The purpose of rule 803(4) is to allow in evidence that is highly credible. See id.
5
L.A.’s statements given for medical diagnosis or treatment are likely to be true due to a
patient’s self-interest in her health. See id. Texas courts have held that a trial court does
not abuse its discretion by admitting statements made during a SANE examination. See
Green v. State, 191 S.W.3d 888, 896 (Tex. App.–Houston [14th Dist] 2006, pet. ref’d);
see also Little v. State, No. 04-08-00723-CR, 2009 Tex. App. LEXIS 7091, at **3-6 (Tex.
App.–San Antonio Sept. 9, 2009, no pet.) (mem. op., not designated for publication).
The record shows that L.A. met with McLaughlin alone, isolated from anyone who
could influence her responses. McLaughlin testified that the examination was conducted
in four stages, only the last of which was intended to collect evidence for police.

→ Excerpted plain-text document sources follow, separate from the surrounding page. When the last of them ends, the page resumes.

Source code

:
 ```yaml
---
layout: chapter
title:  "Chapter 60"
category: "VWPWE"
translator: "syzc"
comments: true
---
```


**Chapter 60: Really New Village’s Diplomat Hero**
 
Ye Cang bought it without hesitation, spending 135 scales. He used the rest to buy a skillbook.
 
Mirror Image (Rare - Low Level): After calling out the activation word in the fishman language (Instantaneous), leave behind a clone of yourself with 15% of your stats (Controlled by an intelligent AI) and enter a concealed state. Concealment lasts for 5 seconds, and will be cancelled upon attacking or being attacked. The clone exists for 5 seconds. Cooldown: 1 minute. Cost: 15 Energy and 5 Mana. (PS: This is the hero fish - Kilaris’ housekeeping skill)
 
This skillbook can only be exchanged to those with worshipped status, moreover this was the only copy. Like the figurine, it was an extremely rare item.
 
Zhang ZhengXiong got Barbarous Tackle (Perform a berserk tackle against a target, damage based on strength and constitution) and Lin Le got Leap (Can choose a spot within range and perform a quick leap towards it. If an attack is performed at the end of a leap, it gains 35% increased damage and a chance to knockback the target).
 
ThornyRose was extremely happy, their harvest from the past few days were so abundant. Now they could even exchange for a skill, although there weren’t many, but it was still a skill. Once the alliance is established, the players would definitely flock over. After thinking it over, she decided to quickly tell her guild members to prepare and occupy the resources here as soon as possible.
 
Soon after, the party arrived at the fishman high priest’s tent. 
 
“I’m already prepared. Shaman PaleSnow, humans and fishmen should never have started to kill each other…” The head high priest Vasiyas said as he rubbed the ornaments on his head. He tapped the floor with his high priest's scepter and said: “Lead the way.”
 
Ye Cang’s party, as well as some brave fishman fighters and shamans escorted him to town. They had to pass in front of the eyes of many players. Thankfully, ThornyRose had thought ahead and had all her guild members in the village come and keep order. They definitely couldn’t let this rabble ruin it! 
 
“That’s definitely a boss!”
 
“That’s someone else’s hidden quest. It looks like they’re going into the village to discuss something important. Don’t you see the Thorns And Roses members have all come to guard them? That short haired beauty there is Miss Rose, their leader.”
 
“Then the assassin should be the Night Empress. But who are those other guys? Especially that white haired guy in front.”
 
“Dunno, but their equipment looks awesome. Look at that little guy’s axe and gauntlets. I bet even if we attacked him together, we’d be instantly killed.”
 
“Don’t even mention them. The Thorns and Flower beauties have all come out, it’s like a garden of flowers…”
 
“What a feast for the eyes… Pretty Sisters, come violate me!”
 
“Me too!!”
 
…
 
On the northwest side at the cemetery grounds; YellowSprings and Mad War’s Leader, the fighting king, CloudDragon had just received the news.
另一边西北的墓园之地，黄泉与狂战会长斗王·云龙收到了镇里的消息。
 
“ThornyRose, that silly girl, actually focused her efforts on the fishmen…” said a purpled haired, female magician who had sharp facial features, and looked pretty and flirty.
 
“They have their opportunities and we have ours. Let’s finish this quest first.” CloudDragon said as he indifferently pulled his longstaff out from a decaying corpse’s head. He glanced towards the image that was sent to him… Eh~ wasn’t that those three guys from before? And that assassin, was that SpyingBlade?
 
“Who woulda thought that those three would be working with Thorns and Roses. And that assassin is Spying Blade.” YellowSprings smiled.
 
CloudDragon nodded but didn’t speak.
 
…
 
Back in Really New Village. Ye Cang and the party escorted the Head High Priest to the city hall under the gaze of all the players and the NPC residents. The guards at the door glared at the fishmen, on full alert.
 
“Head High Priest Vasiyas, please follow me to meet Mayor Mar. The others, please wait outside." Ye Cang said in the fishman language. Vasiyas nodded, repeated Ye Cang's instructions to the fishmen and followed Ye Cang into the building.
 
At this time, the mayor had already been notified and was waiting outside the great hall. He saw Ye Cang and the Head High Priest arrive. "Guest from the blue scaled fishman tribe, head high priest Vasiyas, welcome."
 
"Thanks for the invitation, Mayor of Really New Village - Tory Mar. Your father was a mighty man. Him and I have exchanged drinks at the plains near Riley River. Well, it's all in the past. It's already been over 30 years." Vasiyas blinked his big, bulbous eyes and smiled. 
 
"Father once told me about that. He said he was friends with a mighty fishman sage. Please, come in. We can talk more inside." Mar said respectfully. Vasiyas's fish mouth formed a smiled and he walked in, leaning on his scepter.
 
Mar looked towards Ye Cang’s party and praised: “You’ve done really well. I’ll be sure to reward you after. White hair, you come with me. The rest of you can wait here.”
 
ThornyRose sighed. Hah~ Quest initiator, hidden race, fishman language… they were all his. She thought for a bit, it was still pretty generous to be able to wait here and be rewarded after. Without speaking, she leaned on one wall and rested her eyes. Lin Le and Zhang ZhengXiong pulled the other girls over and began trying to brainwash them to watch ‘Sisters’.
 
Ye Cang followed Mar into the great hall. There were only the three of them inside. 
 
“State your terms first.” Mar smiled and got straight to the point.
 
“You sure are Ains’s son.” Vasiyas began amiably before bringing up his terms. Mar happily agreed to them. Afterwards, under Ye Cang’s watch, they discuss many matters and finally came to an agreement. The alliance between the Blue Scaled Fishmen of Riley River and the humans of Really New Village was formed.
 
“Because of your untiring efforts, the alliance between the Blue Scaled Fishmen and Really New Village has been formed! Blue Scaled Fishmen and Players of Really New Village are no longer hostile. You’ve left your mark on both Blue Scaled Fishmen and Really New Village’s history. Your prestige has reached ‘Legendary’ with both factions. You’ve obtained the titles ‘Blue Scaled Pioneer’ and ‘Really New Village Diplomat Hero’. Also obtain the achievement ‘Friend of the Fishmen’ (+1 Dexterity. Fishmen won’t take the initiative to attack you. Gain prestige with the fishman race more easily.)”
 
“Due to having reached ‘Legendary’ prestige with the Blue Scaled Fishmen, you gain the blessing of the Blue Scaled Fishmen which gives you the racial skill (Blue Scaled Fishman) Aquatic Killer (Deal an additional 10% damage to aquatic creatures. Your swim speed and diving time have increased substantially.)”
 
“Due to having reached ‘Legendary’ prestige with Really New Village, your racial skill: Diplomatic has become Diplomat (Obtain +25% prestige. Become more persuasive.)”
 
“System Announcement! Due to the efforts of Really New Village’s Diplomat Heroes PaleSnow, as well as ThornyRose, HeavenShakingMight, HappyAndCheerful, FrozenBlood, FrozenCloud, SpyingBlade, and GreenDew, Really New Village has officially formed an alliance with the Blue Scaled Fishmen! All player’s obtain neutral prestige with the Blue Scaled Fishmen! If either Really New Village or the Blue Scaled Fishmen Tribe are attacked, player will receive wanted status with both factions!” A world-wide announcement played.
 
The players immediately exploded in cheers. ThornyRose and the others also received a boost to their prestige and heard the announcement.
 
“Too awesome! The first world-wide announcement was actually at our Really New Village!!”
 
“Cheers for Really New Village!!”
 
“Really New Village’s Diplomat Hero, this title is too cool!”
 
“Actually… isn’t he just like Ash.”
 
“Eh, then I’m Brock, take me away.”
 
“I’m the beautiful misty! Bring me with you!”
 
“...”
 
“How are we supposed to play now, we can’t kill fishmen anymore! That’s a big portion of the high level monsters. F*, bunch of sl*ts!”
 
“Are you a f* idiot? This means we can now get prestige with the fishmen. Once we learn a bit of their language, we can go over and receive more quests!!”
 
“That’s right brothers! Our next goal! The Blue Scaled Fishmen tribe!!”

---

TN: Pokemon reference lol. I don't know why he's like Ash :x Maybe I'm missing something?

McLaughlin also stated that in her experience, which encompasses approximately 3,000
sexual assault examinations, she has found that medical histories are relevant to medical
diagnosis and treatment of the victim. McLaughlin explained, “I need to know what
happened for diagnosis and treatment, I need to know where to look; if they need any
medications, if lab work needs to be done, so I have to know what happened.” Therefore,
the medical history is at a minimum reasonably pertinent to diagnosis or treatment, and
hence admissible under Texas Rule of Evidence 803(4). See TEX . R. EVID . 803(4); see
also Fleming, 819 S.W.2d at 247.
To determine whether a child understands the importance of telling the truth, we
look to the entire record. See Green, 191 S.W.3d at 896. Although no specific inquiry was
made to determine whether L.A. appreciated the need to be truthful in her statements to
McLaughlin, the record is sufficient to support such a conclusion. See Fleming, 819
S.W.2d at 247. L.A. made her statements in a hospital, alone, and received a full-body
6
examination consistent with the medical history she gave. L.A. was twelve years old at the
time of her examination. Further, the manner in which L.A. described Satterlee’s conduct
was, according to McLaughlin’s sizable experience, discernable and consistent with
descriptions provided by other victims her age. Finally, L.A.’s own health and welfare was
an incentive to be thorough and honest with McLaughlin.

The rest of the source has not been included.